#### Work required
Leave the pictures in the listing below aside and reproduce exactly the lines starting with the one with "Currently, I'm learning" and going on through the one with "a new environment", both ends included.

==========

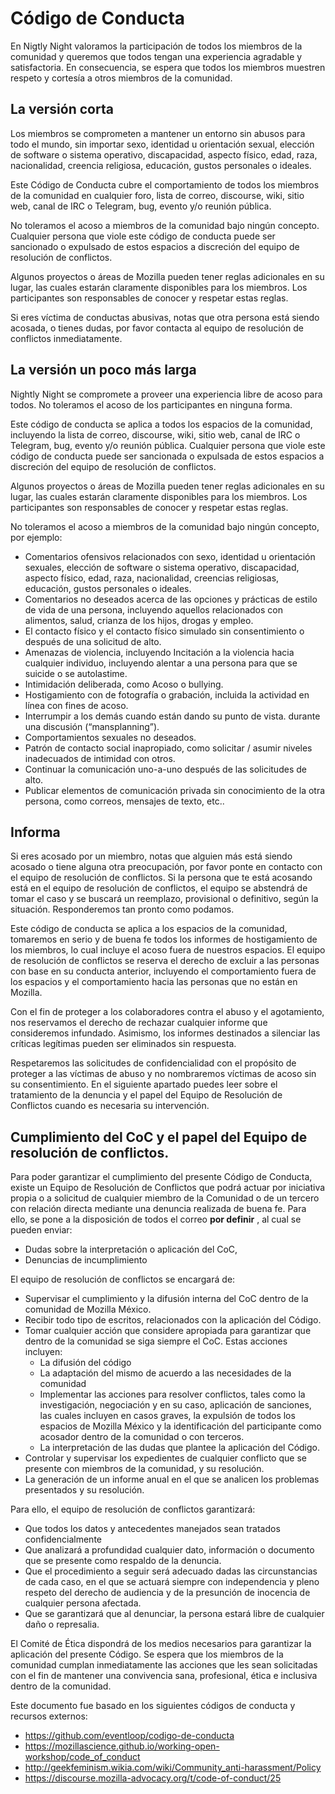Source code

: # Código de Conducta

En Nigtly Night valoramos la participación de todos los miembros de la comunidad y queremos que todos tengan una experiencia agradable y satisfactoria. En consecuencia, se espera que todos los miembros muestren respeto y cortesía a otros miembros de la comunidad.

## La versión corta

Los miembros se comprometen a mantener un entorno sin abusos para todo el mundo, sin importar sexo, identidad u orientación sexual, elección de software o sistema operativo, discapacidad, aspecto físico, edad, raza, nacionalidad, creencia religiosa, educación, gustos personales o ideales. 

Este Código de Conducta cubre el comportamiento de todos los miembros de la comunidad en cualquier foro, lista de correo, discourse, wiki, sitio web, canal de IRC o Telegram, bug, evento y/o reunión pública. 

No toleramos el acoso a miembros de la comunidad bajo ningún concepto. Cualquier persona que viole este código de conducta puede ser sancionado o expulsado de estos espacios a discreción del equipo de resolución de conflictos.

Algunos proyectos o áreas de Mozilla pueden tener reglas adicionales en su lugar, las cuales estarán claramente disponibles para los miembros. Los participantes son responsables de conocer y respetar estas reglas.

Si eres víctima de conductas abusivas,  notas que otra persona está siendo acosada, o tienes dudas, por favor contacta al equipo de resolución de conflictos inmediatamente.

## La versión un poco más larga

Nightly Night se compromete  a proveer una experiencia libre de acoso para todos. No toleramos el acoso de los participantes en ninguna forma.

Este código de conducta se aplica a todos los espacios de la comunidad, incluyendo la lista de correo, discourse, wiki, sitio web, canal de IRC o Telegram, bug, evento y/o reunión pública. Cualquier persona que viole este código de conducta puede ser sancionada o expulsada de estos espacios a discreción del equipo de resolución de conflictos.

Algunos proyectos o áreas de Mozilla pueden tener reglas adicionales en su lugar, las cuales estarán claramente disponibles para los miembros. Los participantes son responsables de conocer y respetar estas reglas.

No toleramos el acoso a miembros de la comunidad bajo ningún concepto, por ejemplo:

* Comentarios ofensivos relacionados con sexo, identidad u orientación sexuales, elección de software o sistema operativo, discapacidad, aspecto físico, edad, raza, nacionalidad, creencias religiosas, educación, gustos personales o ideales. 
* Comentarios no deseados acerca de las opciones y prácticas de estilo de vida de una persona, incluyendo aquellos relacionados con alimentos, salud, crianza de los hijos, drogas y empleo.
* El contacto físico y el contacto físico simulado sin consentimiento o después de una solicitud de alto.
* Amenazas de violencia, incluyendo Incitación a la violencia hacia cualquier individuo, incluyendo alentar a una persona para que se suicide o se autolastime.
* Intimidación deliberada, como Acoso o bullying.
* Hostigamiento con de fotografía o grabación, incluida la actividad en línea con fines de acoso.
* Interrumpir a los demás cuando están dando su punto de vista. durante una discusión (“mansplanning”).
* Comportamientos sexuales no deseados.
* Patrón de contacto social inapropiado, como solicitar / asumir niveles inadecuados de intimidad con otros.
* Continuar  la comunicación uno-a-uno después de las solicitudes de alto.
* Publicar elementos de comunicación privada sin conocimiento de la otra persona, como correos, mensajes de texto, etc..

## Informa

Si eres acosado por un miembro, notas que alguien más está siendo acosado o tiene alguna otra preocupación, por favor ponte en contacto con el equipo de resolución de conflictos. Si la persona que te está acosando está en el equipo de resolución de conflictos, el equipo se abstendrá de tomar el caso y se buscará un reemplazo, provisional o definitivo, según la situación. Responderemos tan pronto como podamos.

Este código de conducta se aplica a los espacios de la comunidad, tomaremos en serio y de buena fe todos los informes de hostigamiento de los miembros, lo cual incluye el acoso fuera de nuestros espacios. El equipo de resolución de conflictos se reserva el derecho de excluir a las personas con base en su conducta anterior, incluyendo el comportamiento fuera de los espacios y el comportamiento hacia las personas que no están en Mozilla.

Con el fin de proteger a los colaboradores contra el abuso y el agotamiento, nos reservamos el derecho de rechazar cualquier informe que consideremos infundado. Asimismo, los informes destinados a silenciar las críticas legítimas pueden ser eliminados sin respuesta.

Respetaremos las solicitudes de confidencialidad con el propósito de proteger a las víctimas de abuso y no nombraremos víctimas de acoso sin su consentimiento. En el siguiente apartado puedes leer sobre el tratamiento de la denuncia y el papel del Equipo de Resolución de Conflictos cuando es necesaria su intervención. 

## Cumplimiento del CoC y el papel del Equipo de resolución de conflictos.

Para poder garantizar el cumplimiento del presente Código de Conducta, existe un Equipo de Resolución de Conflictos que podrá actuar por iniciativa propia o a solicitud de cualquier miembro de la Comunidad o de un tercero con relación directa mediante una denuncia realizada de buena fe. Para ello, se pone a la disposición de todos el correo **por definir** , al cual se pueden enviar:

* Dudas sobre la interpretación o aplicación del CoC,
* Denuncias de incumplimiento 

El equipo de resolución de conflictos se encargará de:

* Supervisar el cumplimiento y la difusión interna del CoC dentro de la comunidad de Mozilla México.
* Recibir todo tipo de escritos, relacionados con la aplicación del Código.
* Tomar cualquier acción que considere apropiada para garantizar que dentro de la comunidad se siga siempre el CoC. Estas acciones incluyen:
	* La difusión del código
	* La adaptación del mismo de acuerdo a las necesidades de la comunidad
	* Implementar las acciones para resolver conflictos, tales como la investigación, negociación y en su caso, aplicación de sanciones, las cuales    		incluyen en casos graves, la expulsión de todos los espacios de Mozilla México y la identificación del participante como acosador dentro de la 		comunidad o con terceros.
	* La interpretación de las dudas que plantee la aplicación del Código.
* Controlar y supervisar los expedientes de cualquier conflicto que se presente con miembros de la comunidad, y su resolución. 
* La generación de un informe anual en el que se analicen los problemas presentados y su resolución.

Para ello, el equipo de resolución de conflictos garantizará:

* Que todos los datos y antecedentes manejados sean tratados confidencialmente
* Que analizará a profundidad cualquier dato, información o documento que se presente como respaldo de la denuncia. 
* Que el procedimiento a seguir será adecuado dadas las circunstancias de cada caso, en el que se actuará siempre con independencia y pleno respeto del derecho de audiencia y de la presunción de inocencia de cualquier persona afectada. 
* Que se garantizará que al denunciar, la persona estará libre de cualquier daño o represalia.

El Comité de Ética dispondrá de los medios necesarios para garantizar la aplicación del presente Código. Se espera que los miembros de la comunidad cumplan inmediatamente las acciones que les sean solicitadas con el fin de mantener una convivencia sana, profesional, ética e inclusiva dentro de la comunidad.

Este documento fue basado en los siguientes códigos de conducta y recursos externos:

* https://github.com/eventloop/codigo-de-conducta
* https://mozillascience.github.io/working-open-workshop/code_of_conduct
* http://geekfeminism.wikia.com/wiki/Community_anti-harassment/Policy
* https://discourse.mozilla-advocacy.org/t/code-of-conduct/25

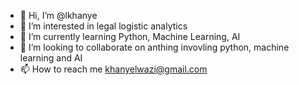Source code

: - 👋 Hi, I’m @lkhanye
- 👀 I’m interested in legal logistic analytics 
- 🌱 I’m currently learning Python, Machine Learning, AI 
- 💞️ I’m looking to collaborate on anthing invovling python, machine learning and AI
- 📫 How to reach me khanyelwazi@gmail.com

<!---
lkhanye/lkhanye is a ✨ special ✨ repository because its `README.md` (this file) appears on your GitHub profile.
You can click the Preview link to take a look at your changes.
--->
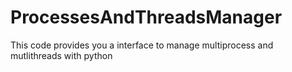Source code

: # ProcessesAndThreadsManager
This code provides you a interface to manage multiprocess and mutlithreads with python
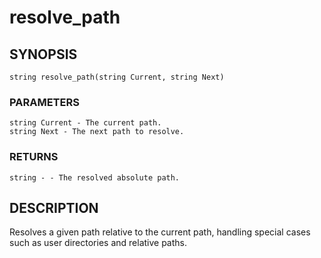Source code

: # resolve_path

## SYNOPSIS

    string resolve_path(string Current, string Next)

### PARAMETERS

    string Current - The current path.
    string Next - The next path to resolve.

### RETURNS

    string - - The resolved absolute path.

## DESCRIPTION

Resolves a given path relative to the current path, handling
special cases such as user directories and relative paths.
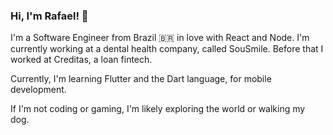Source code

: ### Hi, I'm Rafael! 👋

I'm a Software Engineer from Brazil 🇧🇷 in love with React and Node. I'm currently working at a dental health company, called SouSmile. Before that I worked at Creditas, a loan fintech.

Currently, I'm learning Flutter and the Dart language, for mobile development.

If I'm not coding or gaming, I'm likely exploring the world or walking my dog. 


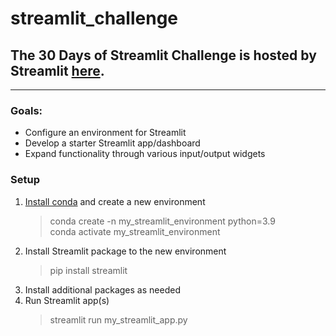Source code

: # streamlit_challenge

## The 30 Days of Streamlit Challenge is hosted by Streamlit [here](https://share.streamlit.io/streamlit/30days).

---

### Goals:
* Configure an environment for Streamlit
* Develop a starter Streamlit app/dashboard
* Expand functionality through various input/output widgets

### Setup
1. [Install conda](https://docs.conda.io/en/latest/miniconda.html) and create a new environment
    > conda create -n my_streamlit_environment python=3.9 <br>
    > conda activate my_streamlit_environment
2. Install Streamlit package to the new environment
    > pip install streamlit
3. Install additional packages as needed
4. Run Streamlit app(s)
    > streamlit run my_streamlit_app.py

==========

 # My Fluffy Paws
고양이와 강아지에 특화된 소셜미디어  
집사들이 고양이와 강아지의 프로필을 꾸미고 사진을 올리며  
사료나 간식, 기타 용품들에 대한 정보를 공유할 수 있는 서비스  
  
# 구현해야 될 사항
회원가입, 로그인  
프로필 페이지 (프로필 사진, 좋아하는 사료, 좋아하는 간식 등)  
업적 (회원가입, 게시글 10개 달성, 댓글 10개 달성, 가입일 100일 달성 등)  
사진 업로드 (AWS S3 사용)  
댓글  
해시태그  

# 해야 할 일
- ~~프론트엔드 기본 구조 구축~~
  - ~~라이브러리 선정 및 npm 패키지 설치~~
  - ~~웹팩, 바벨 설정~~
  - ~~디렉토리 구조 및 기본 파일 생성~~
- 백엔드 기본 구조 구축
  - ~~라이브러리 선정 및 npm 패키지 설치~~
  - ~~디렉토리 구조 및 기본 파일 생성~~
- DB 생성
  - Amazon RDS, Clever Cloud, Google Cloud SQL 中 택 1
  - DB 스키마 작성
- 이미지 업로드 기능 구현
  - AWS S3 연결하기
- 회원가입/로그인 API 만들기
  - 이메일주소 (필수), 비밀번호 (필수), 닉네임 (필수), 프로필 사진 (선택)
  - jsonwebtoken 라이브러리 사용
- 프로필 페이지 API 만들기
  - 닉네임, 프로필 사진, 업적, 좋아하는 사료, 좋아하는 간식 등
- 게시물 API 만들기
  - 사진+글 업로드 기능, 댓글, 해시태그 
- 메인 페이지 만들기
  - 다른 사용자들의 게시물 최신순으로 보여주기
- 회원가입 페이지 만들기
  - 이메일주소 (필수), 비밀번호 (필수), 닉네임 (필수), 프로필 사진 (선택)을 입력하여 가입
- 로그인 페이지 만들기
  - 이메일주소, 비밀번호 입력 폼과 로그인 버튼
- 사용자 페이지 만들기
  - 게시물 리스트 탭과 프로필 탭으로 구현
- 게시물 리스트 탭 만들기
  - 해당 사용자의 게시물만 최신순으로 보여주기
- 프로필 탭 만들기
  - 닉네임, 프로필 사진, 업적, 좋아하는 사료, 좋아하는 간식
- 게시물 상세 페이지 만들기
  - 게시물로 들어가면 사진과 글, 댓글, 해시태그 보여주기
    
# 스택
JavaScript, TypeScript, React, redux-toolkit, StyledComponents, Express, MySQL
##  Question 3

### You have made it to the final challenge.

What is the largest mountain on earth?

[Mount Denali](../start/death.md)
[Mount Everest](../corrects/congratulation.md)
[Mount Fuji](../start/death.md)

==========

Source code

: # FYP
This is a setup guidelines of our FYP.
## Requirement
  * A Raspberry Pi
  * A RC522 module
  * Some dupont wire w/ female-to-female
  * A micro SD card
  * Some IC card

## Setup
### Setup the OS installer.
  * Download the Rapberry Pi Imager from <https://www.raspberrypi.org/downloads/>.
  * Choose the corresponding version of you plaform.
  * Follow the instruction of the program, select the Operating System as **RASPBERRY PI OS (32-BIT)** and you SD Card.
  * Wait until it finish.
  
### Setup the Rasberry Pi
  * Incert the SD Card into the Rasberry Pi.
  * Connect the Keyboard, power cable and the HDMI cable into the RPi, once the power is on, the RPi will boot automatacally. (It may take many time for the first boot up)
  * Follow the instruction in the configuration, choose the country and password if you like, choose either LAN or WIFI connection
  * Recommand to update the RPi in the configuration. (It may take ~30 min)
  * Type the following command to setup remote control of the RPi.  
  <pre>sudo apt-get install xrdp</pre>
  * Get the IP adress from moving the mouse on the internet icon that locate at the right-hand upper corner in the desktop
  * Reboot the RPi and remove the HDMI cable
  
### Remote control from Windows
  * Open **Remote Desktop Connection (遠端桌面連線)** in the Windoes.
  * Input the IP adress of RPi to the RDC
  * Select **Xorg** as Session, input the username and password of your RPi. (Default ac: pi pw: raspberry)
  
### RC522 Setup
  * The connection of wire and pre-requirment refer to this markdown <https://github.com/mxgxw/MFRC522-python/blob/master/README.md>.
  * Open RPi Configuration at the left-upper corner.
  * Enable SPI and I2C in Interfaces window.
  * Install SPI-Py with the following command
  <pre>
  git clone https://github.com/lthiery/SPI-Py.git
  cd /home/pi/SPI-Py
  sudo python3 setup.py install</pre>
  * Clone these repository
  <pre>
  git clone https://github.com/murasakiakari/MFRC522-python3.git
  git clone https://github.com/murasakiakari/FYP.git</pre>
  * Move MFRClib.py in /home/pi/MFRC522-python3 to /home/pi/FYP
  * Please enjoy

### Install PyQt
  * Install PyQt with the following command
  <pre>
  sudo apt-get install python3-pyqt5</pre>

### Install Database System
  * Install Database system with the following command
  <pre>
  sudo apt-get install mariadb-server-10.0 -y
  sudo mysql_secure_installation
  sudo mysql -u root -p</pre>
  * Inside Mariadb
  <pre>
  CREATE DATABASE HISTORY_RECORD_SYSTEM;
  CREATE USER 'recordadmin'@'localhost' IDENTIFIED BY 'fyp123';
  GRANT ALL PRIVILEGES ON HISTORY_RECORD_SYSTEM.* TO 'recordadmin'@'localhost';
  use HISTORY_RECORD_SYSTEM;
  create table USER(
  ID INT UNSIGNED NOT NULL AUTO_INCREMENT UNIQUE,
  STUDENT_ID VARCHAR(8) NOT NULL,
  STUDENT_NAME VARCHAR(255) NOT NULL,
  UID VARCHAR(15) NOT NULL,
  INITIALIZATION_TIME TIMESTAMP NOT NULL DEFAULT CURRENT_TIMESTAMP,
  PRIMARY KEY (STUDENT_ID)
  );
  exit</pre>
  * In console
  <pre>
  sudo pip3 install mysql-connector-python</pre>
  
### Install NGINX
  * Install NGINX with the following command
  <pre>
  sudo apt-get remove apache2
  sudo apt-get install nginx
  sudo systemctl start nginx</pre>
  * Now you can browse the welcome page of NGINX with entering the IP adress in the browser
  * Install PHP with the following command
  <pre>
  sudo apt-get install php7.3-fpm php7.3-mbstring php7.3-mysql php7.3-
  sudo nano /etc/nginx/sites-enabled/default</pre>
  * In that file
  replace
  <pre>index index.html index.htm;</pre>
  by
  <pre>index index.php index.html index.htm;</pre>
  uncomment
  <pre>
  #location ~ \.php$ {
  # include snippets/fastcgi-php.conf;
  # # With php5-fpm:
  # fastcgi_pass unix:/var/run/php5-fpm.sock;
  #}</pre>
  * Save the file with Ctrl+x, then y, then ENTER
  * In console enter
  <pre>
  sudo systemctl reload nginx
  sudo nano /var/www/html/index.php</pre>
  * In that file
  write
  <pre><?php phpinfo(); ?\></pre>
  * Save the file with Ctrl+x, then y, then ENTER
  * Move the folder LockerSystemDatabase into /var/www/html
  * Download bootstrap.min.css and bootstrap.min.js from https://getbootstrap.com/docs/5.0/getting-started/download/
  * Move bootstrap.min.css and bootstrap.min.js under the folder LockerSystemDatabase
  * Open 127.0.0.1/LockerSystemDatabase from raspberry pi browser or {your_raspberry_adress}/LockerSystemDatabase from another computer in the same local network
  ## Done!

==========

#### Answer space
Currently, I'm learning Flutter and the Dart language, for mobile development.

If I'm not coding or gaming, I'm likely exploring the world or walking my dog. 


Source code

: # streamlit_challenge

## The 30 Days of Streamlit Challenge is hosted by Streamlit [here](https://share.streamlit.io/streamlit/30days).

---

### Goals:
* Configure an environment for Streamlit
* Develop a starter Streamlit app/dashboard
* Expand functionality through various input/output widgets

### Setup
1. [Install conda](https://docs.conda.io/en/latest/miniconda.html) and create a new environment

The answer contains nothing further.